-- Data section --
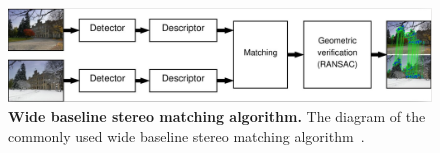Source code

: \begin{figure}[t]
    \begin{center}
        \includegraphics[width=\linewidth]{main/chapter03/data/wbs/wbs_scheme.jpg} 
    \end{center}
    \caption[Wide baseline stereo matching algorithm]{\textbf{Wide baseline stereo matching algorithm.} The diagram of the commonly used wide baseline stereo matching algorithm~\citep{Pritchett1998}.}
    \label{fig:wbs-scheme}
\end{figure}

-- Exercise directions --
Output exactly the lines from the one with "The diagram of" through the final line of the listing above.

-- Solution to this exercise --
    \caption[Wide baseline stereo matching algorithm]{\textbf{Wide baseline stereo matching algorithm.} The diagram of the commonly used wide baseline stereo matching algorithm~\citep{Pritchett1998}.}
    \label{fig:wbs-scheme}
\end{figure}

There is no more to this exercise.